● **Source data**

● ● ● ● ● ● ●

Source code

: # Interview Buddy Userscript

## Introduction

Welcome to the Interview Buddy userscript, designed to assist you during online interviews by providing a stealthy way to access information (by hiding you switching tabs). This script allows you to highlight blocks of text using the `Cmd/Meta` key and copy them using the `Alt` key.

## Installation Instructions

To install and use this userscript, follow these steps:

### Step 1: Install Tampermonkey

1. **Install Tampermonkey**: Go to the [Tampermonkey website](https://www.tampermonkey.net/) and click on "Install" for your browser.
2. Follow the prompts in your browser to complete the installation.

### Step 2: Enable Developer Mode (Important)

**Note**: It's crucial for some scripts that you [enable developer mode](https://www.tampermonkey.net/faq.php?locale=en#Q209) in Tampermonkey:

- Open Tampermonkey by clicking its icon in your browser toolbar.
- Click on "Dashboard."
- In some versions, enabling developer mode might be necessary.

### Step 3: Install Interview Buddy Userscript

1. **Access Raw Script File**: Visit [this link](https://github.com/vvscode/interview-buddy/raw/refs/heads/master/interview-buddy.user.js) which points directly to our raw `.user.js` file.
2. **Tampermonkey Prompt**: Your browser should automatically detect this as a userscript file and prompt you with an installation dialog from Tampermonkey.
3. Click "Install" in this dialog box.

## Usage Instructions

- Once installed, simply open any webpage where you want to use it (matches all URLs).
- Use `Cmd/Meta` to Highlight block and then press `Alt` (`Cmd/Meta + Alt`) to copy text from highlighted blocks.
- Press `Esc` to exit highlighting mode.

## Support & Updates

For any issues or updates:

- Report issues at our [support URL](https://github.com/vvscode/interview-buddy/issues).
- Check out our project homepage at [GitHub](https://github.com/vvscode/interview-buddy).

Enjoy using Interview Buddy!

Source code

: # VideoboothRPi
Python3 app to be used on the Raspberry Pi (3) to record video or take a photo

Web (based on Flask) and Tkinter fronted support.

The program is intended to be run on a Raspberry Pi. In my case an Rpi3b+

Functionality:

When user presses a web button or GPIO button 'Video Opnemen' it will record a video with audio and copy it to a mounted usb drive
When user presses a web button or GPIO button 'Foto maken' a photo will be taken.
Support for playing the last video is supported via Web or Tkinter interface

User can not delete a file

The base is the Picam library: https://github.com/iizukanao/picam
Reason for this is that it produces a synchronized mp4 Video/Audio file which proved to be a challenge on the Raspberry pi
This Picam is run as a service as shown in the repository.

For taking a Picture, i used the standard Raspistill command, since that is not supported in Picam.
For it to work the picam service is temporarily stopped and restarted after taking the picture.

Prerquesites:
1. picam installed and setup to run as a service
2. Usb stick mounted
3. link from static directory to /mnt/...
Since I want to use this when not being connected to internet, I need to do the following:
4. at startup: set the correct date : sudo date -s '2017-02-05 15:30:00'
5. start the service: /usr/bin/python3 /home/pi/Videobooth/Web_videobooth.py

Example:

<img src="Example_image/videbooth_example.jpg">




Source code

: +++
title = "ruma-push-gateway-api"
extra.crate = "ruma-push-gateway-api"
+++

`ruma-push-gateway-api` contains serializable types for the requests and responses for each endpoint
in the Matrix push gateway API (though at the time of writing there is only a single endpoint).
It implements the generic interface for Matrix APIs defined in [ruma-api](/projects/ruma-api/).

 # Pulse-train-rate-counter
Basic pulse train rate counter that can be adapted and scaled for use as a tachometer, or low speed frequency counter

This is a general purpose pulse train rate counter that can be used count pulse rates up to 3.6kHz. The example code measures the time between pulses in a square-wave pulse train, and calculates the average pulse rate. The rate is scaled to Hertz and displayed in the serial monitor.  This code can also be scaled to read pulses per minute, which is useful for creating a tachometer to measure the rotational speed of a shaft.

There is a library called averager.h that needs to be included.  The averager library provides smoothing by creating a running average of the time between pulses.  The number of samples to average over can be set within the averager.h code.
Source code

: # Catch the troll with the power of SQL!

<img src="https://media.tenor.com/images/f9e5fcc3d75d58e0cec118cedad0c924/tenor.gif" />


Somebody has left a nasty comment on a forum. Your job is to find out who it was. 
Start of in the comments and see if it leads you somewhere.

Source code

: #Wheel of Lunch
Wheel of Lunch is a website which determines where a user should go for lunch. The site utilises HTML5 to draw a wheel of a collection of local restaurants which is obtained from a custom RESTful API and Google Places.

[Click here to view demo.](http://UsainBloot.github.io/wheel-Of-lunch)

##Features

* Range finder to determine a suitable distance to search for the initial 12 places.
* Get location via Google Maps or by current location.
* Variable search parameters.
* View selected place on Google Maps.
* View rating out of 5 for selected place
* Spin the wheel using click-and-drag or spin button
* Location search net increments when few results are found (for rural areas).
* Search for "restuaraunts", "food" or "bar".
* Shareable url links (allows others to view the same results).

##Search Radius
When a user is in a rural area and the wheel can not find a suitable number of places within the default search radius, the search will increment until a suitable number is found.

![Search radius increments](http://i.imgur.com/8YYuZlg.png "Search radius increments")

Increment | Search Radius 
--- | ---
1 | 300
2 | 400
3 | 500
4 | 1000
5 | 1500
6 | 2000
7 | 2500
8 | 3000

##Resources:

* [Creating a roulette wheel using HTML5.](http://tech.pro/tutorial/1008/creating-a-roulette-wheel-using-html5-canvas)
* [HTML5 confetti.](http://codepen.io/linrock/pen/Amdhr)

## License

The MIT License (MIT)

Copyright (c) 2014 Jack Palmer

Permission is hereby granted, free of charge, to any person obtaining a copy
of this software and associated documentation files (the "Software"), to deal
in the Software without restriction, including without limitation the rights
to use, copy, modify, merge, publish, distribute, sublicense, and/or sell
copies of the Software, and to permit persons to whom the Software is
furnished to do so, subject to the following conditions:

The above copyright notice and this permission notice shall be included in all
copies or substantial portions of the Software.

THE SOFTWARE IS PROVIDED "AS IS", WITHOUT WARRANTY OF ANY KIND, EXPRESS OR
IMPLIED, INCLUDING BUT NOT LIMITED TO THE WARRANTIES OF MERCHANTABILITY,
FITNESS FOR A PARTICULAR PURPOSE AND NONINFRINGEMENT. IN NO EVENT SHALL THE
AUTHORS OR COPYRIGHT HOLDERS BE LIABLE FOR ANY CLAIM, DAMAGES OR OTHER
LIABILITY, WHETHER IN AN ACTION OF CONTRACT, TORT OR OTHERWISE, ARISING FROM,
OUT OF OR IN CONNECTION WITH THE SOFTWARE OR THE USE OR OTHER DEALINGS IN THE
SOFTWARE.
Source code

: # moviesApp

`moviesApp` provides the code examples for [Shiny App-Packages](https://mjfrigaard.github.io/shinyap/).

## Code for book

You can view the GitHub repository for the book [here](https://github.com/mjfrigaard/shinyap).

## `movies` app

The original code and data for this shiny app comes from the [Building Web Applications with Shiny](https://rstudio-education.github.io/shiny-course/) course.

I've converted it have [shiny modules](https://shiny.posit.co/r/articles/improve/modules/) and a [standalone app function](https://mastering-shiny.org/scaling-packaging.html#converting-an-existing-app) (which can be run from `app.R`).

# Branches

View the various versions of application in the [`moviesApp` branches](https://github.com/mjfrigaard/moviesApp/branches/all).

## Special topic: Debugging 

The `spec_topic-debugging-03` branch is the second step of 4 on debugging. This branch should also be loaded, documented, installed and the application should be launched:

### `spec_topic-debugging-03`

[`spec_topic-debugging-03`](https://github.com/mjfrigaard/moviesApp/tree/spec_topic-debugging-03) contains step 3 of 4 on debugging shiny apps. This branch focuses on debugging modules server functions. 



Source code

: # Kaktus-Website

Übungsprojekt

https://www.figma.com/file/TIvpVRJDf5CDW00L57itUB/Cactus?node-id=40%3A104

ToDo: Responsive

● ● ● ● ● ● ●

● **Work request**
Type out the records again exactly, line for line.

● **Your solution**
Source code

: # Interview Buddy Userscript

## Introduction

Welcome to the Interview Buddy userscript, designed to assist you during online interviews by providing a stealthy way to access information (by hiding you switching tabs). This script allows you to highlight blocks of text using the `Cmd/Meta` key and copy them using the `Alt` key.

## Installation Instructions

To install and use this userscript, follow these steps:

### Step 1: Install Tampermonkey

1. **Install Tampermonkey**: Go to the [Tampermonkey website](https://www.tampermonkey.net/) and click on "Install" for your browser.
2. Follow the prompts in your browser to complete the installation.

### Step 2: Enable Developer Mode (Important)

**Note**: It's crucial for some scripts that you [enable developer mode](https://www.tampermonkey.net/faq.php?locale=en#Q209) in Tampermonkey:

- Open Tampermonkey by clicking its icon in your browser toolbar.
- Click on "Dashboard."
- In some versions, enabling developer mode might be necessary.

### Step 3: Install Interview Buddy Userscript

1. **Access Raw Script File**: Visit [this link](https://github.com/vvscode/interview-buddy/raw/refs/heads/master/interview-buddy.user.js) which points directly to our raw `.user.js` file.
2. **Tampermonkey Prompt**: Your browser should automatically detect this as a userscript file and prompt you with an installation dialog from Tampermonkey.
3. Click "Install" in this dialog box.

## Usage Instructions

- Once installed, simply open any webpage where you want to use it (matches all URLs).
- Use `Cmd/Meta` to Highlight block and then press `Alt` (`Cmd/Meta + Alt`) to copy text from highlighted blocks.
- Press `Esc` to exit highlighting mode.

## Support & Updates

For any issues or updates:

- Report issues at our [support URL](https://github.com/vvscode/interview-buddy/issues).
- Check out our project homepage at [GitHub](https://github.com/vvscode/interview-buddy).

Enjoy using Interview Buddy!

Source code

: # VideoboothRPi
Python3 app to be used on the Raspberry Pi (3) to record video or take a photo

Web (based on Flask) and Tkinter fronted support.

The program is intended to be run on a Raspberry Pi. In my case an Rpi3b+

Functionality:

When user presses a web button or GPIO button 'Video Opnemen' it will record a video with audio and copy it to a mounted usb drive
When user presses a web button or GPIO button 'Foto maken' a photo will be taken.
Support for playing the last video is supported via Web or Tkinter interface

User can not delete a file

The base is the Picam library: https://github.com/iizukanao/picam
Reason for this is that it produces a synchronized mp4 Video/Audio file which proved to be a challenge on the Raspberry pi
This Picam is run as a service as shown in the repository.

For taking a Picture, i used the standard Raspistill command, since that is not supported in Picam.
For it to work the picam service is temporarily stopped and restarted after taking the picture.

Prerquesites:
1. picam installed and setup to run as a service
2. Usb stick mounted
3. link from static directory to /mnt/...
Since I want to use this when not being connected to internet, I need to do the following:
4. at startup: set the correct date : sudo date -s '2017-02-05 15:30:00'
5. start the service: /usr/bin/python3 /home/pi/Videobooth/Web_videobooth.py

Example:

<img src="Example_image/videbooth_example.jpg">




Source code

: +++
title = "ruma-push-gateway-api"
extra.crate = "ruma-push-gateway-api"
+++

`ruma-push-gateway-api` contains serializable types for the requests and responses for each endpoint
in the Matrix push gateway API (though at the time of writing there is only a single endpoint).
It implements the generic interface for Matrix APIs defined in [ruma-api](/projects/ruma-api/).

 # Pulse-train-rate-counter
Basic pulse train rate counter that can be adapted and scaled for use as a tachometer, or low speed frequency counter

This is a general purpose pulse train rate counter that can be used count pulse rates up to 3.6kHz. The example code measures the time between pulses in a square-wave pulse train, and calculates the average pulse rate. The rate is scaled to Hertz and displayed in the serial monitor.  This code can also be scaled to read pulses per minute, which is useful for creating a tachometer to measure the rotational speed of a shaft.

There is a library called averager.h that needs to be included.  The averager library provides smoothing by creating a running average of the time between pulses.  The number of samples to average over can be set within the averager.h code.
Source code

: # Catch the troll with the power of SQL!

<img src="https://media.tenor.com/images/f9e5fcc3d75d58e0cec118cedad0c924/tenor.gif" />


Somebody has left a nasty comment on a forum. Your job is to find out who it was. 
Start of in the comments and see if it leads you somewhere.

Source code

: #Wheel of Lunch
Wheel of Lunch is a website which determines where a user should go for lunch. The site utilises HTML5 to draw a wheel of a collection of local restaurants which is obtained from a custom RESTful API and Google Places.

[Click here to view demo.](http://UsainBloot.github.io/wheel-Of-lunch)

##Features

* Range finder to determine a suitable distance to search for the initial 12 places.
* Get location via Google Maps or by current location.
* Variable search parameters.
* View selected place on Google Maps.
* View rating out of 5 for selected place
* Spin the wheel using click-and-drag or spin button
* Location search net increments when few results are found (for rural areas).
* Search for "restuaraunts", "food" or "bar".
* Shareable url links (allows others to view the same results).

##Search Radius
When a user is in a rural area and the wheel can not find a suitable number of places within the default search radius, the search will increment until a suitable number is found.

![Search radius increments](http://i.imgur.com/8YYuZlg.png "Search radius increments")

Increment | Search Radius 
--- | ---
1 | 300
2 | 400
3 | 500
4 | 1000
5 | 1500
6 | 2000
7 | 2500
8 | 3000

##Resources:

* [Creating a roulette wheel using HTML5.](http://tech.pro/tutorial/1008/creating-a-roulette-wheel-using-html5-canvas)
* [HTML5 confetti.](http://codepen.io/linrock/pen/Amdhr)

## License

The MIT License (MIT)

Copyright (c) 2014 Jack Palmer

Permission is hereby granted, free of charge, to any person obtaining a copy
of this software and associated documentation files (the "Software"), to deal
in the Software without restriction, including without limitation the rights
to use, copy, modify, merge, publish, distribute, sublicense, and/or sell
copies of the Software, and to permit persons to whom the Software is
furnished to do so, subject to the following conditions:

The above copyright notice and this permission notice shall be included in all
copies or substantial portions of the Software.

THE SOFTWARE IS PROVIDED "AS IS", WITHOUT WARRANTY OF ANY KIND, EXPRESS OR
IMPLIED, INCLUDING BUT NOT LIMITED TO THE WARRANTIES OF MERCHANTABILITY,
FITNESS FOR A PARTICULAR PURPOSE AND NONINFRINGEMENT. IN NO EVENT SHALL THE
AUTHORS OR COPYRIGHT HOLDERS BE LIABLE FOR ANY CLAIM, DAMAGES OR OTHER
LIABILITY, WHETHER IN AN ACTION OF CONTRACT, TORT OR OTHERWISE, ARISING FROM,
OUT OF OR IN CONNECTION WITH THE SOFTWARE OR THE USE OR OTHER DEALINGS IN THE
SOFTWARE.
Source code

: # moviesApp

`moviesApp` provides the code examples for [Shiny App-Packages](https://mjfrigaard.github.io/shinyap/).

## Code for book

You can view the GitHub repository for the book [here](https://github.com/mjfrigaard/shinyap).

## `movies` app

The original code and data for this shiny app comes from the [Building Web Applications with Shiny](https://rstudio-education.github.io/shiny-course/) course.

I've converted it have [shiny modules](https://shiny.posit.co/r/articles/improve/modules/) and a [standalone app function](https://mastering-shiny.org/scaling-packaging.html#converting-an-existing-app) (which can be run from `app.R`).

# Branches

View the various versions of application in the [`moviesApp` branches](https://github.com/mjfrigaard/moviesApp/branches/all).

## Special topic: Debugging 

The `spec_topic-debugging-03` branch is the second step of 4 on debugging. This branch should also be loaded, documented, installed and the application should be launched:

### `spec_topic-debugging-03`

[`spec_topic-debugging-03`](https://github.com/mjfrigaard/moviesApp/tree/spec_topic-debugging-03) contains step 3 of 4 on debugging shiny apps. This branch focuses on debugging modules server functions. 



Source code

: # Kaktus-Website

Übungsprojekt

https://www.figma.com/file/TIvpVRJDf5CDW00L57itUB/Cactus?node-id=40%3A104

ToDo: Responsive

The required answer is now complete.